Up and down Whitechapel High Street – photographs from the car
Susan Andrews photographed street activity along Whitechapel Road out of her car window.
In 1964 Donald Appleyard in The View from the Road said “The modern car interposes a filter between the driver and the world she is moving through. Sounds, smells, sensations of touch, and weather are all diluted in comparison with what the pedestrian experiences.’
In Susan Andrews’ photographs, there is nothing about her car, driving, or diluted experience – this is simply a novel viewpoint, taking advantage of slow rush-hour traffic. She exploits this view from the road to reveal Whitechapel Road as a busy pedestrian realm, a place of constant, enriching interaction.
The photographs from the car look head-on at the building faces and side-on to pedestrian activity, a view you don’t get from the pavement. But in the car ‘subjects are quietly observed from a distance’ says Andrews; you don’t meet the eye of passers by.
These photos are entirely different from the in-your-face street photography of Klein and Winogrand; Andrews respects the distance, while exposing intimacies, glimpsing the personal. These pictures are full of positive energy derived from the differences of people and purpose, constant encounters between friends and strangers on the street.
Jane Jacobs said: ‘the tolerance, the room for great differences among neighbours – differences that often go far deeper than differences in colour …. are possible and normal only when streets of great cities have built-in equipment allowing strangers to dwell in peace together on civilized but essentially dignified and reserved terms.’
These street photographs are entirely opposite to Meyerovitch’s picture of a fallen man that no-one helps. They are more akin to Helen Levitt’s 1940s photos and Andy Grundberg’s comments on her, ‘…beautiful candid photography, done in a way that is non-aggressive, noninvasive and, one wants to say, non-macho.’
Because of Andrews’ unusual point of view, the building faces contextualise the meetings, conversations and passings by; people are seen in relation to library, surgery, housing; the marks, scuffs, signs and layers of change in the the building faces themselves part of the incident.

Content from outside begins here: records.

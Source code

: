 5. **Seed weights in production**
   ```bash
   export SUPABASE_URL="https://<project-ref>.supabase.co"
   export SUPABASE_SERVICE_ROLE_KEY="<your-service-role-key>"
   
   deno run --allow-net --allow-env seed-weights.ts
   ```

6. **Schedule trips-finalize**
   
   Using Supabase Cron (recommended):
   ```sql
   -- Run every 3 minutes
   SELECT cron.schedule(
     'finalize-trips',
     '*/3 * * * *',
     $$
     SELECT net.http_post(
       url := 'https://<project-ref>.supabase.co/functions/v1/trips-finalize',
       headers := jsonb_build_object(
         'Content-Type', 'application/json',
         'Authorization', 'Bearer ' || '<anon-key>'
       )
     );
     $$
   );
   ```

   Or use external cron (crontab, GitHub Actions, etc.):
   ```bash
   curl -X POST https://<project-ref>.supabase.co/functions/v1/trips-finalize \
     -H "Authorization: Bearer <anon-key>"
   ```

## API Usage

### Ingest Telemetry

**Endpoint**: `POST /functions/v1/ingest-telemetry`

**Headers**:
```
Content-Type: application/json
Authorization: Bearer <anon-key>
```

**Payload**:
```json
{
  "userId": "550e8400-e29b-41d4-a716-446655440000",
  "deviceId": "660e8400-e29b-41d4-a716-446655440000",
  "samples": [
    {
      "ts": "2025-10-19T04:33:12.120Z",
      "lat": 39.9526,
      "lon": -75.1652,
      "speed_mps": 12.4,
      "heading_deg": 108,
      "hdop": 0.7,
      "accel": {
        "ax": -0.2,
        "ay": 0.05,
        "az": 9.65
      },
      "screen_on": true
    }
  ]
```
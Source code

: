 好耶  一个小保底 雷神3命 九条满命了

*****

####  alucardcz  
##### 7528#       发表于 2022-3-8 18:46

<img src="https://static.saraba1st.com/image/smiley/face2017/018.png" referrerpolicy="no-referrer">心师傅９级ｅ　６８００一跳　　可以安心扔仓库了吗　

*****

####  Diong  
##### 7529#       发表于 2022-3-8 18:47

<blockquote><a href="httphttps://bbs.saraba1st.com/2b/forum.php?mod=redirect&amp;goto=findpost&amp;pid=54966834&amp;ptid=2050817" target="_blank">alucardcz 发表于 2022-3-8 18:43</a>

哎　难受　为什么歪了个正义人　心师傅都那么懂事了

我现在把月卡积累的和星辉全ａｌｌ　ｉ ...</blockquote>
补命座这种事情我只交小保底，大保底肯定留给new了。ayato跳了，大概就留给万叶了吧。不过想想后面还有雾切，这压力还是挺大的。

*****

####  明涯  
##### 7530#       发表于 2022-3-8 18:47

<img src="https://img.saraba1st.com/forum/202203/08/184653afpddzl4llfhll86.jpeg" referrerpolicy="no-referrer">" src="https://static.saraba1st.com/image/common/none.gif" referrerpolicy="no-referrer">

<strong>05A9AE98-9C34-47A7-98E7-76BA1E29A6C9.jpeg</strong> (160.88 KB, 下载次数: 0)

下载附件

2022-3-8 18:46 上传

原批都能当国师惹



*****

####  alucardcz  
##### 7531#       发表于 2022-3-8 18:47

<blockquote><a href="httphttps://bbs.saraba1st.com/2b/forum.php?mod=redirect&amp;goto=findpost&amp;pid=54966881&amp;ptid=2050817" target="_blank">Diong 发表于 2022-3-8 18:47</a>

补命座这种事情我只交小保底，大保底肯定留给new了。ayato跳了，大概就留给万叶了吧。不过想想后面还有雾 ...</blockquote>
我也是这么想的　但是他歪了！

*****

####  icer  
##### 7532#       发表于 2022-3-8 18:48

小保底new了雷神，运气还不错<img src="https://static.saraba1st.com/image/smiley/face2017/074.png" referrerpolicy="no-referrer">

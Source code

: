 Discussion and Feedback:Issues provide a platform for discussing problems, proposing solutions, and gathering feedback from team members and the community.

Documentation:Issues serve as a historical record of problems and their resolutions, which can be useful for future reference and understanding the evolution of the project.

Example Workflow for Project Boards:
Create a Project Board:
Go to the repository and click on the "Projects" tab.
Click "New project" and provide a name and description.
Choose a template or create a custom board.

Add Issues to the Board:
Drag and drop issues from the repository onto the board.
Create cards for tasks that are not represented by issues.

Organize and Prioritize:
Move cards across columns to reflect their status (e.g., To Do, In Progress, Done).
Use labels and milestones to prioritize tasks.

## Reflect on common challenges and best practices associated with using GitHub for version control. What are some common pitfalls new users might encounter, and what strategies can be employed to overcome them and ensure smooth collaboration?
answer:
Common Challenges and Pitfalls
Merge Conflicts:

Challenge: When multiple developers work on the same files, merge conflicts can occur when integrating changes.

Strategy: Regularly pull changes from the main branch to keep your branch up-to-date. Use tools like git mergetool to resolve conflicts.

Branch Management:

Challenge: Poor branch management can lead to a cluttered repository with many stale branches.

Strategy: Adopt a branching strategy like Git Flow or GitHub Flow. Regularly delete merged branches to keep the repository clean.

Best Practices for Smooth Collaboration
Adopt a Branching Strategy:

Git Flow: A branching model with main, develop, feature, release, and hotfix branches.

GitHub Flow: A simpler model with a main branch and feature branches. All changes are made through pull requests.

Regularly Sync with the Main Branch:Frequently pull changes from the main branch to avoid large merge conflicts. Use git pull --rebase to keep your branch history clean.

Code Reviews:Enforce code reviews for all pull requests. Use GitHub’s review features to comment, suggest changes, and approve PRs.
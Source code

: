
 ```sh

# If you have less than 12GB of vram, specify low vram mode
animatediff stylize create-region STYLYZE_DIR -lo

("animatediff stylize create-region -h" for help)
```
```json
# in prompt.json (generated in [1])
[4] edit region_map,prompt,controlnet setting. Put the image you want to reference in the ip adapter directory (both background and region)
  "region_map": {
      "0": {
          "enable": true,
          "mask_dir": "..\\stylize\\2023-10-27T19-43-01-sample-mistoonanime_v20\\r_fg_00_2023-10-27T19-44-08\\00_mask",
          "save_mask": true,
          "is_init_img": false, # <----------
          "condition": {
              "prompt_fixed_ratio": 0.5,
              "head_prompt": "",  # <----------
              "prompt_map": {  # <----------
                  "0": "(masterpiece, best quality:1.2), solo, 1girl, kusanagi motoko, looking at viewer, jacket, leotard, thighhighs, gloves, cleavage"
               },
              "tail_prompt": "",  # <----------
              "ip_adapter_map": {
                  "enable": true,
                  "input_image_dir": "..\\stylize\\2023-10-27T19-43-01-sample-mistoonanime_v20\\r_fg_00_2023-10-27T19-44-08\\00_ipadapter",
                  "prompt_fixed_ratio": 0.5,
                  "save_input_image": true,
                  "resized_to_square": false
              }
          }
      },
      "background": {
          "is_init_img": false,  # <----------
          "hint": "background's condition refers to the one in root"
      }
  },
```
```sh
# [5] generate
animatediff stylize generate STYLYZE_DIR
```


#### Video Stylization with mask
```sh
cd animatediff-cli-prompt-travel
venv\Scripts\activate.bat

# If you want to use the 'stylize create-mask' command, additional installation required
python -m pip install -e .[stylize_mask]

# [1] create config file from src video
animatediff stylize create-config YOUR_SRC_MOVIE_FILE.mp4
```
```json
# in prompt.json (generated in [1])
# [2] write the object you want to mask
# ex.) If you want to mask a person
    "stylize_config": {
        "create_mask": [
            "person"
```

These pictures are superb story pictures of moment–to-moment life. She says ‘Sometimes there appears to be nothing of interest to photograph, whilst at other times I drive past something remarkable, unable to record it’. These photographs show ordinary life as full of interest, full of inconsequential coincidence. And these incidents also tell stories of physical flux – two photographs of the same spot show differences of use, street furniture graffiti with no clue as to which came first, which second.
These pictures bring out the meaning of the Whitechapel Road as public space.